I depositi sono suddivisi in
quattro categorie, i depositi di superficie, i depositi di superficie con opera ingegneristica, i depositi in cavità o miniera e quelli geologici; a quest’ultima categoria, tuttora in fase di sperimentazione, appartiene il sito del Nuovo Messico, mentre la maggioranza degli impianti, circa 80, rientra nelle prime tre tipologie. Prescindendo in ogni caso dalle differenti caratteristiche delle scorie, i depositi destinati ad accogliere i residui nucleari non possono ovviamente essere realizzati in zone a rischio sismico e a comprovato dissesto idro-geologico, mentre per quel che concerne la tipologia delle rocce queste ultime debbono fornire assolute garanzie dall’eventualità di infiltrazioni di acqua, ragion per cui le migliori potrebbero essere l’argilla, il granito ed il sale.
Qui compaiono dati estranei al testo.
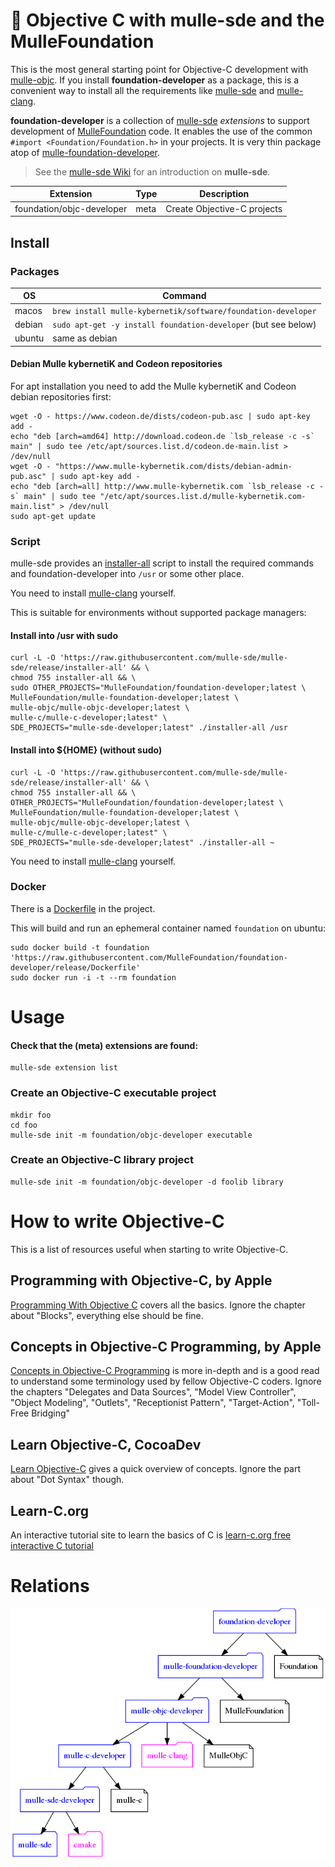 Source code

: # 👒 Objective C with mulle-sde and the MulleFoundation

This is the most general starting point for Objective-C development with
[mulle-objc](//github.com/mulle-objc). If you install **foundation-developer** as a package, this is a convenient way to
install all the requirements like [mulle-sde](//github.com/MulleSDE) and 
[mulle-clang](//github.com/Codeon-GmbH/mulle-clang).

**foundation-developer** is a collection of [mulle-sde](//github.com/mulle-sde/mulle-sde)
*extensions* to support development of [MulleFoundation](//github.com/MulleFoundation)
code. It enables the use of the common `#import <Foundation/Foundation.h>` in your 
projects. It is very thin package atop of 
[mulle-foundation-developer](//github.com/MulleFoundation/mulle-foundation-developer).

> See the [mulle-sde Wiki](https://github.com/mulle-sde/mulle-sde/wiki) for
> an introduction on **mulle-sde**.


Extension                 | Type | Description
--------------------------|------|----------------------------
foundation/objc-developer | meta | Create Objective-C projects

## Install

### Packages

OS      | Command
--------|------------------------------------
macos   | `brew install mulle-kybernetik/software/foundation-developer`
debian  | `sudo apt-get -y install foundation-developer` (but see below)
ubuntu  | same as debian


#### Debian Mulle kybernetiK and Codeon repositories

For apt installation you need to add the Mulle kybernetiK and Codeon
debian repositories first:

```
wget -O - https://www.codeon.de/dists/codeon-pub.asc | sudo apt-key add -
echo "deb [arch=amd64] http://download.codeon.de `lsb_release -c -s` main" | sudo tee /etc/apt/sources.list.d/codeon.de-main.list > /dev/null
wget -O - "https://www.mulle-kybernetik.com/dists/debian-admin-pub.asc" | sudo apt-key add -
echo "deb [arch=all] http://www.mulle-kybernetik.com `lsb_release -c -s` main" | sudo tee "/etc/apt/sources.list.d/mulle-kybernetik.com-main.list" > /dev/null
sudo apt-get update
```


### Script

mulle-sde provides an [installer-all](https://raw.githubusercontent.com/mulle-sde/mulle-sde/release/installer-all) script to install the required commands and foundation-developer into `/usr` or some other place.

You need to install [mulle-clang](//github.com/Codeon-GmbH/mulle-clang) yourself.

This is suitable for environments without supported package managers:

#### Install into /usr with sudo

```
curl -L -O 'https://raw.githubusercontent.com/mulle-sde/mulle-sde/release/installer-all' && \
chmod 755 installer-all && \
sudo OTHER_PROJECTS="MulleFoundation/foundation-developer;latest \
MulleFoundation/mulle-foundation-developer;latest \
mulle-objc/mulle-objc-developer;latest \
mulle-c/mulle-c-developer;latest" \
SDE_PROJECTS="mulle-sde-developer;latest" ./installer-all /usr
```

#### Install into ${HOME} (without sudo)

```
curl -L -O 'https://raw.githubusercontent.com/mulle-sde/mulle-sde/release/installer-all' && \
chmod 755 installer-all && \
OTHER_PROJECTS="MulleFoundation/foundation-developer;latest \
MulleFoundation/mulle-foundation-developer;latest \
mulle-objc/mulle-objc-developer;latest \
mulle-c/mulle-c-developer;latest" \
SDE_PROJECTS="mulle-sde-developer;latest" ./installer-all ~
```

You need to install [mulle-clang](//github.com/Codeon-GmbH/mulle-clang) yourself.

### Docker

There is a [Dockerfile](https://raw.githubusercontent.com/MulleFoundation/foundation-developer/release/Dockerfile) in the project.

This will build and run an ephemeral container named `foundation` on
ubuntu:

```
sudo docker build -t foundation 'https://raw.githubusercontent.com/MulleFoundation/foundation-developer/release/Dockerfile'
sudo docker run -i -t --rm foundation
```


# Usage

#### Check that the (meta) extensions are found:

```
mulle-sde extension list
```

### Create an Objective-C executable project

```
mkdir foo
cd foo
mulle-sde init -m foundation/objc-developer executable
```

### Create an Objective-C library project

```
mulle-sde init -m foundation/objc-developer -d foolib library
```

# How to write Objective-C

This is a list of resources useful when starting to write Objective-C.

## Programming with Objective-C, by Apple

[Programming With Objective C](https://developer.apple.com/library/archive/documentation/Cocoa/Conceptual/ProgrammingWithObjectiveC/Introduction/Introduction.html) covers all the basics. Ignore the chapter about "Blocks", everything else should be fine.

## Concepts in Objective-C Programming, by Apple

[Concepts in Objective-C Programming](https://developer.apple.com/library/archive/documentation/General/Conceptual/CocoaEncyclopedia/Introduction/Introduction.html) is more in-depth and is a good read to understand some terminology used by fellow Objective-C coders. Ignore the chapters "Delegates and Data Sources", "Model View Controller", "Object Modeling", "Outlets", "Receptionist Pattern", "Target-Action", "Toll-Free Bridging"

## Learn Objective-C, CocoaDev 

[Learn Objective-C](https://www.cocoadevcentral.com/d/learn_objectivec) gives a quick overview of concepts. Ignore the part about "Dot Syntax" though.

## Learn-C.org 

An interactive tutorial site to learn the basics of C is 
[learn-c.org free interactive C tutorial](https://www.learn-c.org)


# Relations 

![package relationships](dox/relationships.png)
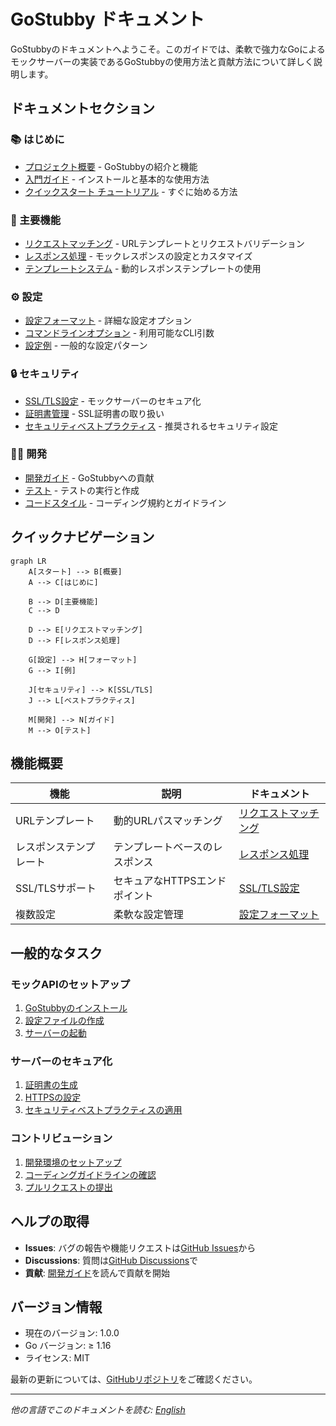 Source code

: # GoStubby ドキュメント

GoStubbyのドキュメントへようこそ。このガイドでは、柔軟で強力なGoによるモックサーバーの実装であるGoStubbyの使用方法と貢献方法について詳しく説明します。

## ドキュメントセクション

### 📚 はじめに
- [プロジェクト概要](overview.md) - GoStubbyの紹介と機能
- [入門ガイド](getting-started.md) - インストールと基本的な使用方法
- [クイックスタート チュートリアル](getting-started.md#quick-start-tutorial) - すぐに始める方法

### 🔧 主要機能
- [リクエストマッチング](core-features/request-matching.md) - URLテンプレートとリクエストバリデーション
- [レスポンス処理](core-features/response-handling.md) - モックレスポンスの設定とカスタマイズ
- [テンプレートシステム](core-features/response-handling.md#template-based-responses) - 動的レスポンステンプレートの使用

### ⚙️ 設定
- [設定フォーマット](configuration/format.md) - 詳細な設定オプション
- [コマンドラインオプション](configuration/format.md#configuration-management) - 利用可能なCLI引数
- [設定例](configuration/format.md#examples) - 一般的な設定パターン

### 🔒 セキュリティ
- [SSL/TLS設定](security/ssl-tls.md) - モックサーバーのセキュア化
- [証明書管理](security/ssl-tls.md#certificate-management) - SSL証明書の取り扱い
- [セキュリティベストプラクティス](security/ssl-tls.md#best-practices) - 推奨されるセキュリティ設定

### 👩‍💻 開発
- [開発ガイド](development/development-guide.md) - GoStubbyへの貢献
- [テスト](development/development-guide.md#testing) - テストの実行と作成
- [コードスタイル](development/development-guide.md#code-style) - コーディング規約とガイドライン

## クイックナビゲーション

```mermaid
graph LR
    A[スタート] --> B[概要]
    A --> C[はじめに]
    
    B --> D[主要機能]
    C --> D
    
    D --> E[リクエストマッチング]
    D --> F[レスポンス処理]
    
    G[設定] --> H[フォーマット]
    G --> I[例]
    
    J[セキュリティ] --> K[SSL/TLS]
    J --> L[ベストプラクティス]
    
    M[開発] --> N[ガイド]
    M --> O[テスト]
```

## 機能概要

| 機能 | 説明 | ドキュメント |
|---------|-------------|---------------|
| URLテンプレート | 動的URLパスマッチング | [リクエストマッチング](core-features/request-matching.md#url-path-templates) |
| レスポンステンプレート | テンプレートベースのレスポンス | [レスポンス処理](core-features/response-handling.md#template-based-responses) |
| SSL/TLSサポート | セキュアなHTTPSエンドポイント | [SSL/TLS設定](security/ssl-tls.md) |
| 複数設定 | 柔軟な設定管理 | [設定フォーマット](configuration/format.md#configuration-management) |

## 一般的なタスク

### モックAPIのセットアップ
1. [GoStubbyのインストール](getting-started.md#installation)
2. [設定ファイルの作成](getting-started.md#quick-start-tutorial)
3. [サーバーの起動](getting-started.md#start-the-server)

### サーバーのセキュア化
1. [証明書の生成](security/ssl-tls.md#certificate-management)
2. [HTTPSの設定](security/ssl-tls.md#quick-start)
3. [セキュリティベストプラクティスの適用](security/ssl-tls.md#best-practices)

### コントリビューション
1. [開発環境のセットアップ](development/development-guide.md#development-environment-setup)
2. [コーディングガイドラインの確認](development/development-guide.md#code-style)
3. [プルリクエストの提出](development/development-guide.md#contributing)

## ヘルプの取得

- **Issues**: バグの報告や機能リクエストは[GitHub Issues](https://github.com/dev-shimada/GoStubby/issues)から
- **Discussions**: 質問は[GitHub Discussions](https://github.com/dev-shimada/GoStubby/discussions)で
- **貢献**: [開発ガイド](development/development-guide.md)を読んで貢献を開始

## バージョン情報

- 現在のバージョン: 1.0.0
- Go バージョン: ≥ 1.16
- ライセンス: MIT

最新の更新については、[GitHubリポジトリ](https://github.com/dev-shimada/GoStubby)をご確認ください。

---

*他の言語でこのドキュメントを読む: [English](index.md)*
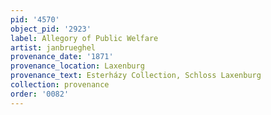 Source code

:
 ```yaml
---
pid: '4570'
object_pid: '2923'
label: Allegory of Public Welfare
artist: janbrueghel
provenance_date: '1871'
provenance_location: Laxenburg
provenance_text: Esterházy Collection, Schloss Laxenburg
collection: provenance
order: '0082'
---
```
Le difficoltà nel reperire il sale hanno indotto alcuni paesi (ad es. dell’area scandinava) ad optare per il granito, particolarmente solido e compatto, mentre altri preferiscono ricorrere all’argilla, attraverso la quale la radioattività si muoverebbe più lentamente, ma è facile comprendere che ci si aggira ancora nel campo delle sperimentazione e di ipotesi che i fatti potrebbero smentire bruscamente. Per contro, i rischi legati alla salute ed all’ambiente sono di un’evidenza preoccupante; in Germania, in particolare, una recente indagine ha fatto emergere una allarmante correlazione tra l’aumento esponenziale della leucemia infantile e la presenza nelle vicinanze di un impianto nucleare. I bambini che vivono in un raggio di 5 chilometri da un reattore o da un deposito contenente scorie radioattive hanno infatti, secondo questi studi, un aumento del 76% del rischio di contrarre tale tipo di tumore rispetto ai coetanei che vivono in un raggio distante oltre i 50 chilometri. Posto dunque che quella legata all’atomo è una forma di energia tutt’altro che sicura ed affidabile, prova ne sia la recente tragedia di Fukushima, su di un punto è indispensabile che non sussistano incertezze;
che siano i cittadini ad avere l’ultima parola sull’argomento nucleare e sulla possibilità di esprimere il proprio rifiuto per una fonte energetica forse utile ma in larga parte ancora sconosciuta e, come hanno dimostrato alcune dolorose esperienze, terribilmente pericolosa.